Chapter 2: Mathematical and Statistical Foundations

Probability, distributions, and the logic of inference

NoteLearning Objectives

By the end of this chapter you will be able to:

  • Describe the key distributions used in regression inference: Normal, \(t\), \(F\), \(\chi^2\)
  • Apply the logic of hypothesis testing: null hypothesis, test statistic, p-value, and decision rule
  • Construct and interpret confidence intervals
  • Simulate and visualise statistical distributions in R

1 Probability and Random Variables

1.1 Discrete Random Variables

A discrete random variable \(X\) takes a countable set of values \(\{x_1, x_2, \ldots\}\). Its probability mass function (PMF) assigns probability to each value: \(p(x_k) = P(X = x_k) \geq 0\), with \(\sum_k p(x_k) = 1\).

Expected value is the probability-weighted average: \[E[X] = \sum_k x_k \cdot P(X = x_k) = \sum_k x_k p(x_k)\]

Example: A fair die. \(E[X] = 1 \cdot \frac{1}{6} + 2 \cdot \frac{1}{6} + \cdots + 6 \cdot \frac{1}{6} = 21/6 = 3.5\).

Properties of expectation (linearity): \[E[aX + b] = aE[X] + b, \qquad E[X + Y] = E[X] + E[Y]\]

Note: \(E[g(X)] \neq g(E[X])\) in general (Jensen’s inequality). For example, \(E[X^2] \neq (E[X])^2\) unless \(X\) is constant.

1.2 Variance: Derivation of the Computing Formula

Variance measures the average squared deviation from the mean: \[\text{Var}(X) = E[(X - \mu)^2] \qquad \text{where } \mu = E[X]\]

Derivation of the computing formula. Expand \((X - \mu)^2 = X^2 - 2\mu X + \mu^2\):

\[\text{Var}(X) = E[X^2 - 2\mu X + \mu^2] = E[X^2] - 2\mu E[X] + \mu^2 = E[X^2] - 2\mu^2 + \mu^2\]

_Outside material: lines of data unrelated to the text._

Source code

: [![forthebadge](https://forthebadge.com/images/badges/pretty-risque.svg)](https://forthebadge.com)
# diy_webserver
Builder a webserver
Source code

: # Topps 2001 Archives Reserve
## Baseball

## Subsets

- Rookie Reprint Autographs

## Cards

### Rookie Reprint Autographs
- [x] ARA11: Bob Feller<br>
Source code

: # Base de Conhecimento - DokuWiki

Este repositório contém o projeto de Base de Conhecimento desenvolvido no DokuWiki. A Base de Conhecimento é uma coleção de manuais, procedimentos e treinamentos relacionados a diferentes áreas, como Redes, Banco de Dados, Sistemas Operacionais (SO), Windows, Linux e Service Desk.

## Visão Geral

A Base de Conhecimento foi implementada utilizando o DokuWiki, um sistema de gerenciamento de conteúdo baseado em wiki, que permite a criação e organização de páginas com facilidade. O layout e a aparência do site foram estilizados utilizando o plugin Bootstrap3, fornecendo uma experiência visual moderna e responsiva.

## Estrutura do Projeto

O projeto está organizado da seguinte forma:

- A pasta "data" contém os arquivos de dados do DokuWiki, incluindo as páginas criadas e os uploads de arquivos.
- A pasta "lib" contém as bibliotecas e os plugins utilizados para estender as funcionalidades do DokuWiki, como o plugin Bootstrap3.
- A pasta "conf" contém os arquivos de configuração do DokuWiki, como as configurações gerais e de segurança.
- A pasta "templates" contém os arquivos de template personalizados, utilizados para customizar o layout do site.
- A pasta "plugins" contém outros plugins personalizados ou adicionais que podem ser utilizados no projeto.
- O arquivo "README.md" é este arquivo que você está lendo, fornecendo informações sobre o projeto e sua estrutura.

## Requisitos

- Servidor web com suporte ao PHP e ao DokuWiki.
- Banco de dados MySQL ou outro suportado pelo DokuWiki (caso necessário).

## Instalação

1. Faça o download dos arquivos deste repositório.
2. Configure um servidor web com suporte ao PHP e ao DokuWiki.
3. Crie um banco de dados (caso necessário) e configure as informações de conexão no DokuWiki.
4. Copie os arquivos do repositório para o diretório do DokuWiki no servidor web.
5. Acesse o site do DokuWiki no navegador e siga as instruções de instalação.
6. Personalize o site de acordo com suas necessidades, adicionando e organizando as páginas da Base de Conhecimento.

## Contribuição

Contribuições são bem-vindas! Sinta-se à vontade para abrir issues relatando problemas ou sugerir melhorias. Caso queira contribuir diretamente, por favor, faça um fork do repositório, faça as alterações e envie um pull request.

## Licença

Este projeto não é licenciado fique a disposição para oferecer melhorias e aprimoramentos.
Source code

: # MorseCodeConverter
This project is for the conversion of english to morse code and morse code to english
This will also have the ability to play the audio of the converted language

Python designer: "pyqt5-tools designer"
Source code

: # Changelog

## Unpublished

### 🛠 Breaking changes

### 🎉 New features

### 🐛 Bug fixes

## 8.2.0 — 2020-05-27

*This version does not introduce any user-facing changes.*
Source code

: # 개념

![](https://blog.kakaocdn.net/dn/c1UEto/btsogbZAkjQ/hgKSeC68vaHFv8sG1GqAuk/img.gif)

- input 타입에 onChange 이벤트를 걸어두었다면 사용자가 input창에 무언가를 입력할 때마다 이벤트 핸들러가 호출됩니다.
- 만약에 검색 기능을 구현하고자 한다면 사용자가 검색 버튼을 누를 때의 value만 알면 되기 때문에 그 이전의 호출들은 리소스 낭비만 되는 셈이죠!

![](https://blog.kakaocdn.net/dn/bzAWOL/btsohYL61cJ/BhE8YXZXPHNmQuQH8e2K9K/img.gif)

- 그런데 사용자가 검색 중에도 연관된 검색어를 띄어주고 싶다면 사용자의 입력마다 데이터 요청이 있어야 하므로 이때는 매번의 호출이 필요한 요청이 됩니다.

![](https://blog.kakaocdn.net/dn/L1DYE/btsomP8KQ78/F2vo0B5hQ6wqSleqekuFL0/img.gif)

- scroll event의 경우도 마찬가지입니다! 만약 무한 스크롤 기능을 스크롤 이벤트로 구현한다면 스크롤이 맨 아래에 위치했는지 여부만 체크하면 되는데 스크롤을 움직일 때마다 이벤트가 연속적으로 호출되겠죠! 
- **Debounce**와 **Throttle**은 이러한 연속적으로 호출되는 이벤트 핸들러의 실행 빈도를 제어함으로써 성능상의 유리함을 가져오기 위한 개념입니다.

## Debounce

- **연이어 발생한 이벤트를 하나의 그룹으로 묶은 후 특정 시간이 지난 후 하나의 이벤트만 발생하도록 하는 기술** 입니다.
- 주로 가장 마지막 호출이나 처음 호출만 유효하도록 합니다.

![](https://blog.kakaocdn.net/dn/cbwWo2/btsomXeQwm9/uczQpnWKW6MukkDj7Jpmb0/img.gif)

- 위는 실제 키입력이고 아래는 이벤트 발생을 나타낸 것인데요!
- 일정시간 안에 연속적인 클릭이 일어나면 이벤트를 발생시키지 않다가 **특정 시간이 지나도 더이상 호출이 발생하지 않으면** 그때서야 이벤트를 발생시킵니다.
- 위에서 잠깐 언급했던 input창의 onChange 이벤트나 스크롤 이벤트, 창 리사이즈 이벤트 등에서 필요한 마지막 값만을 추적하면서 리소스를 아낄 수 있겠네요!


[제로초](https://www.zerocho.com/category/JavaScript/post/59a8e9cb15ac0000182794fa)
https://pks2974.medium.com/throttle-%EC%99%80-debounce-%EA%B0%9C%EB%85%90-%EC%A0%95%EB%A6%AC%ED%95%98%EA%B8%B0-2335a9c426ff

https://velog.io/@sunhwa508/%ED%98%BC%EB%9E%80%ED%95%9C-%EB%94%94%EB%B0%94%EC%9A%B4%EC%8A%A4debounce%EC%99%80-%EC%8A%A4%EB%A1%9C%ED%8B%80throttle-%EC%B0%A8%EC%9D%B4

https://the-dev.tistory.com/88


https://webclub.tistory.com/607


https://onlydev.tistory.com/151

\[\boxed{\text{Var}(X) = E[X^2] - \mu^2 = E[X^2] - (E[X])^2}\]

This computing formula is often more convenient than applying the definition directly.

Properties of variance: \[\text{Var}(aX + b) = a^2 \text{Var}(X)\] \[\text{Var}(X + Y) = \text{Var}(X) + \text{Var}(Y) + 2\text{Cov}(X, Y)\]

1.3 Variance of the Sample Mean

A key result justifying why larger samples give more precise estimates:

\[\text{Var}(\bar{X}) = \text{Var}\!\left(\frac{1}{n}\sum_{i=1}^n X_i\right) = \frac{1}{n^2}\sum_{i=1}^n \text{Var}(X_i) = \frac{n\sigma^2}{n^2} = \frac{\sigma^2}{n}\]

(using independence of \(X_1, \ldots, X_n\) and identical variance \(\sigma^2\)). Therefore \(\text{se}(\bar{X}) = \sigma/\sqrt{n}\): the standard error falls at rate \(1/\sqrt{n}\). Quadrupling the sample size halves the standard error.

1.4 Covariance and Correlation

Covariance measures how two random variables move together: \[\text{Cov}(X, Y) = E[(X - \mu_X)(Y - \mu_Y)] = E[XY] - E[X]E[Y]\]

Correlation is the scale-free version: \[\text{Corr}(X, Y) = \rho_{XY} = \frac{\text{Cov}(X, Y)}{\sqrt{\text{Var}(X)\text{Var}(Y)}}\]

\(\rho_{XY} \in [-1, 1]\). If \(X\) and \(Y\) are independent, \(\text{Cov}(X,Y) = 0\) and \(\rho_{XY} = 0\). The converse is false: zero correlation does not imply independence (unless both are jointly normal).

1.5 Log Returns in Finance

In finance and time series economics, log returns are defined as:

\[r_t = \ln\!\left(\frac{P_t}{P_{t-1}}\right) = \ln(P_t) - \ln(P_{t-1}) = \Delta \ln(P_t)\]

where \(P_t\) is an asset price. Log returns are preferred because: (i) they are approximately equal to percentage returns for small changes, (ii) multi-period log returns are additive (\(r_{0 \to T} = \sum_{t=1}^T r_t\)), and (iii) they are more likely to be approximately normal (by CLT) than raw price changes. We encounter this when taking log differences of non-stationary price series in Chapter 12.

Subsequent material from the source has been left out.